===== Material for this task
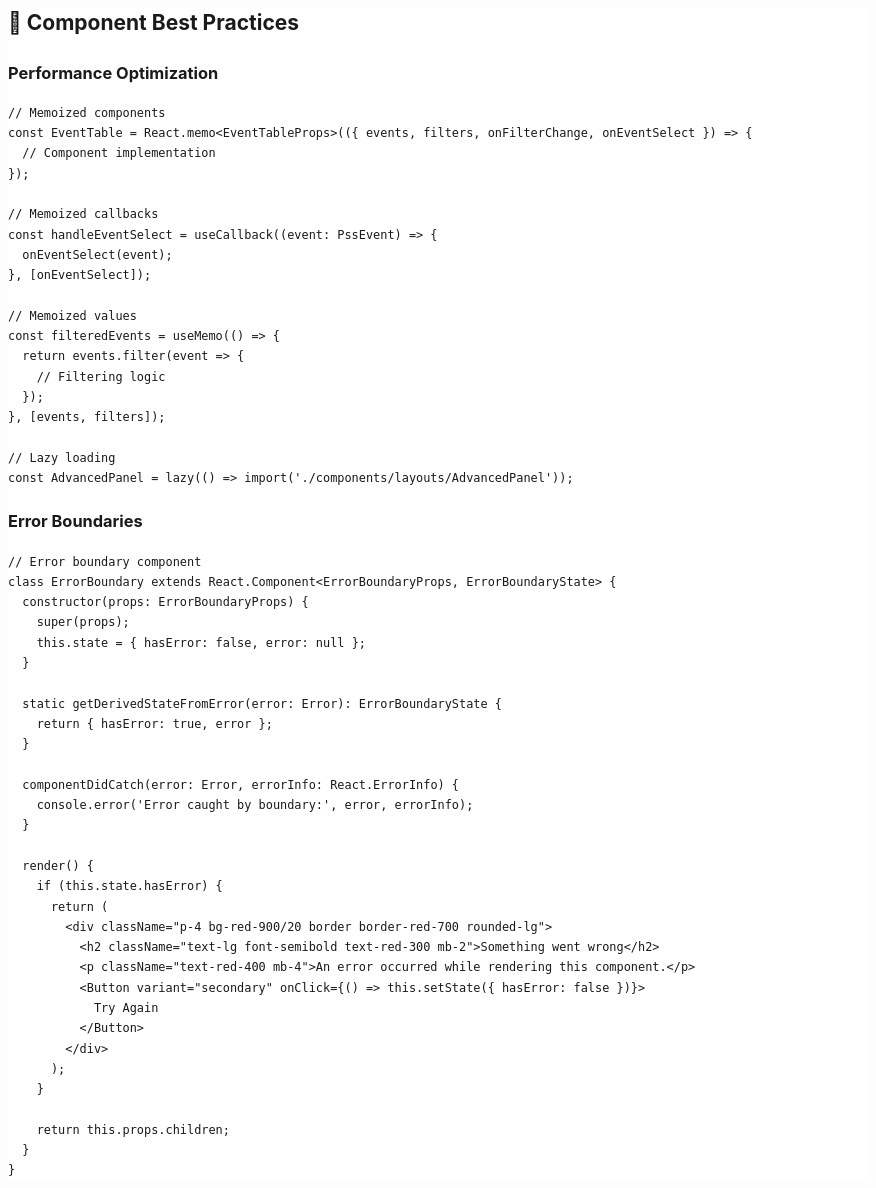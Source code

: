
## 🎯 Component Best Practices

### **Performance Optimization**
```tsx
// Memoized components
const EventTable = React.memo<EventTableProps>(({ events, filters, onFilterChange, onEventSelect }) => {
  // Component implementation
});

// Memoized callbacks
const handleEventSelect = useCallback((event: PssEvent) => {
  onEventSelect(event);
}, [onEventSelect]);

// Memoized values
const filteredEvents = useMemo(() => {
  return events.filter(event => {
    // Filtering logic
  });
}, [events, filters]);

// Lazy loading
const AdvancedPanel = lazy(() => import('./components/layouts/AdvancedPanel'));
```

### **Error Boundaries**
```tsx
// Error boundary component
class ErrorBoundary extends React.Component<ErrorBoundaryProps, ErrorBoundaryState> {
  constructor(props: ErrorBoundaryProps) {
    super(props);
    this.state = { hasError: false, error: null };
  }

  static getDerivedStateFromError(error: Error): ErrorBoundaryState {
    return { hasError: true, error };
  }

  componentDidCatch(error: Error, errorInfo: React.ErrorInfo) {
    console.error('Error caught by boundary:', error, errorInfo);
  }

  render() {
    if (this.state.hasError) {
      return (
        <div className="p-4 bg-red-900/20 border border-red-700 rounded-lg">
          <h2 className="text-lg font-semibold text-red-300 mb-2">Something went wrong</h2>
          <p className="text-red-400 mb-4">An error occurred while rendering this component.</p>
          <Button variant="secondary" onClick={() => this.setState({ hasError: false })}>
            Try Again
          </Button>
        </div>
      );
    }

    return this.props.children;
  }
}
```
==========
===== Material for this task
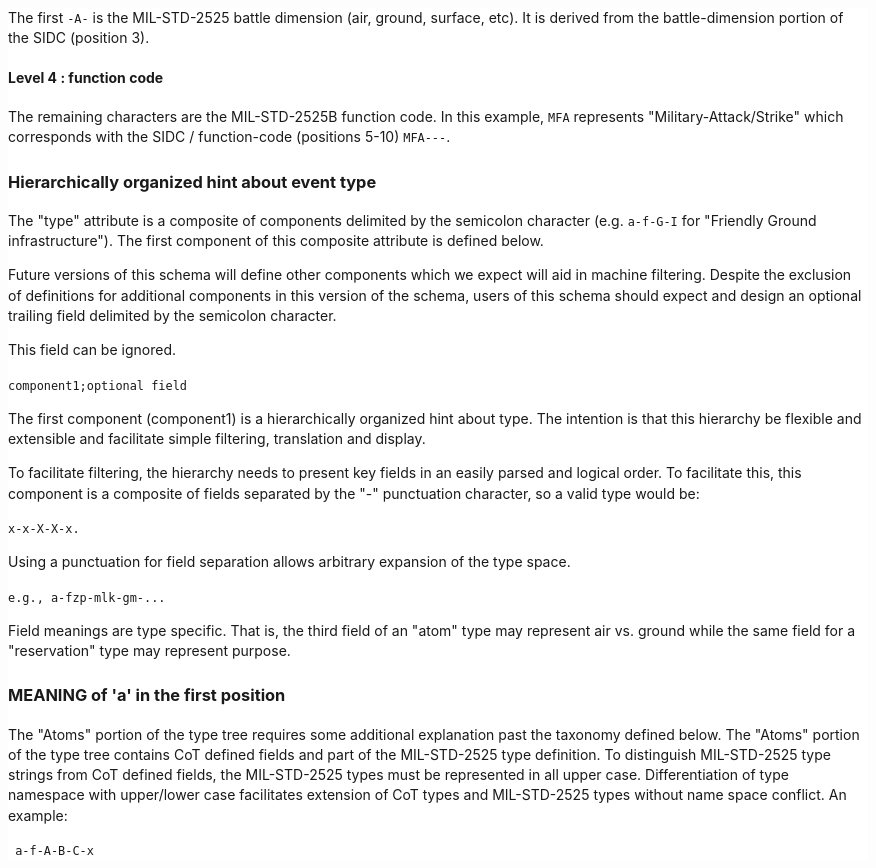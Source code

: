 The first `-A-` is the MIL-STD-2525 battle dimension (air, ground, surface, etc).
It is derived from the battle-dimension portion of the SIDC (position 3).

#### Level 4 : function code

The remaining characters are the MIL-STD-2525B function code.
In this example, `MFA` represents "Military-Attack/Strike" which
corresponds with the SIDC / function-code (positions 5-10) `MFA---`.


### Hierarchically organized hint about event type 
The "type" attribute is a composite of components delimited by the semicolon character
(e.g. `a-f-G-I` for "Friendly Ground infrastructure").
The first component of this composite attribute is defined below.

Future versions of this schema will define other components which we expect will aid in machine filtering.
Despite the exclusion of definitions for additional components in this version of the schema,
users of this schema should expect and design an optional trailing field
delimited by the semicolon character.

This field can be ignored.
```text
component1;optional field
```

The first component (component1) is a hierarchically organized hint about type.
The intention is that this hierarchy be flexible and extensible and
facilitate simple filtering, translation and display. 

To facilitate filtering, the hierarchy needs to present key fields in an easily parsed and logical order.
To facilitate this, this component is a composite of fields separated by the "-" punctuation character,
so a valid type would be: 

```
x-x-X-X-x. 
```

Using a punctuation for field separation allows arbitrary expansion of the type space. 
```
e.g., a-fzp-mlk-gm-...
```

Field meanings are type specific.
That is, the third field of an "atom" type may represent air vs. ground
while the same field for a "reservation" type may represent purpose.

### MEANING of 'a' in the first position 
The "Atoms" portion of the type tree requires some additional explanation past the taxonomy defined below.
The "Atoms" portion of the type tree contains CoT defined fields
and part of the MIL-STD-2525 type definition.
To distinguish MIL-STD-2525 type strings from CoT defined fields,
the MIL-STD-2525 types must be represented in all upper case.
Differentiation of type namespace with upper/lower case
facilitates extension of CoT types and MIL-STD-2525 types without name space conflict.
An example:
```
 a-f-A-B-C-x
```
==========
Wherever the line holding "The first component (component1)" falls in the entries above, copy exactly from it through the line holding "To facilitate filtering, the", inclusive, and add nothing.

The first component (component1) is a hierarchically organized hint about type.
The intention is that this hierarchy be flexible and extensible and
facilitate simple filtering, translation and display. 

To facilitate filtering, the hierarchy needs to present key fields in an easily parsed and logical order.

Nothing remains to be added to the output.